[What you have to do]
Extract the full listing verbatim and drop any pictures from your copy.

■ ■ ■

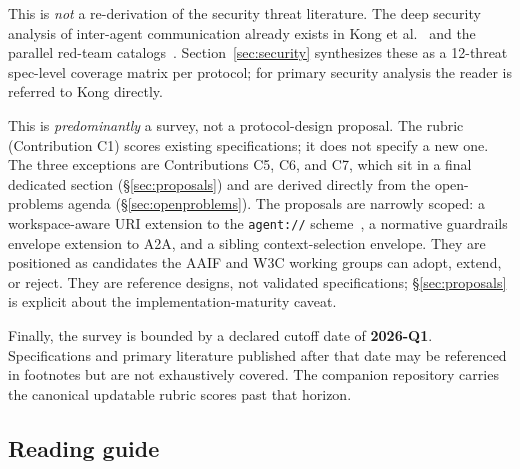This is \emph{not} a re-derivation of the security threat
literature. The deep security analysis of inter-agent communication
already exists in Kong et al.~\cite{kong2025communication} and the
parallel red-team
catalogs~\cite{a2asecbench, zhan2024injecagent, a2a_weaknesses}.
Section~\ref{sec:security} synthesizes these as a 12-threat
spec-level coverage matrix per protocol; for primary security
analysis the reader is referred to Kong directly.

This is \emph{predominantly} a survey, not a protocol-design
proposal. The rubric (Contribution C1) scores existing
specifications; it does not specify a new one. The three
exceptions are Contributions C5, C6, and C7, which sit in
a final dedicated section (\S\ref{sec:proposals}) and are
derived directly from the open-problems agenda
(\S\ref{sec:openproblems}). The proposals are narrowly
scoped: a workspace-aware URI extension to the
\texttt{agent://} scheme~\cite{agent_uri_scheme}, a
normative guardrails envelope extension to A2A, and a
sibling context-selection envelope. They are
positioned as candidates the AAIF and W3C working groups
can adopt, extend, or reject. They are reference designs,
not validated specifications; \S\ref{sec:proposals} is
explicit about the implementation-maturity caveat.

Finally, the survey is bounded by a declared cutoff date of
\textbf{2026-Q1}. Specifications and primary literature published
after that date may be referenced in footnotes but are not
exhaustively covered. The companion repository carries the
canonical updatable rubric scores past that horizon.

\subsection{Reading guide}
\label{sec:intro:guide}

■ ■ ■

[Your solution]
This is \emph{not} a re-derivation of the security threat
literature. The deep security analysis of inter-agent communication
already exists in Kong et al.~\cite{kong2025communication} and the
parallel red-team
catalogs~\cite{a2asecbench, zhan2024injecagent, a2a_weaknesses}.
Section~\ref{sec:security} synthesizes these as a 12-threat
spec-level coverage matrix per protocol; for primary security
analysis the reader is referred to Kong directly.

This is \emph{predominantly} a survey, not a protocol-design
proposal. The rubric (Contribution C1) scores existing
specifications; it does not specify a new one. The three
exceptions are Contributions C5, C6, and C7, which sit in
a final dedicated section (\S\ref{sec:proposals}) and are
derived directly from the open-problems agenda
(\S\ref{sec:openproblems}). The proposals are narrowly
scoped: a workspace-aware URI extension to the
\texttt{agent://} scheme~\cite{agent_uri_scheme}, a
normative guardrails envelope extension to A2A, and a
sibling context-selection envelope. They are
positioned as candidates the AAIF and W3C working groups
can adopt, extend, or reject. They are reference designs,
not validated specifications; \S\ref{sec:proposals} is
explicit about the implementation-maturity caveat.

Finally, the survey is bounded by a declared cutoff date of
\textbf{2026-Q1}. Specifications and primary literature published
after that date may be referenced in footnotes but are not
exhaustively covered. The companion repository carries the
canonical updatable rubric scores past that horizon.

\subsection{Reading guide}
\label{sec:intro:guide}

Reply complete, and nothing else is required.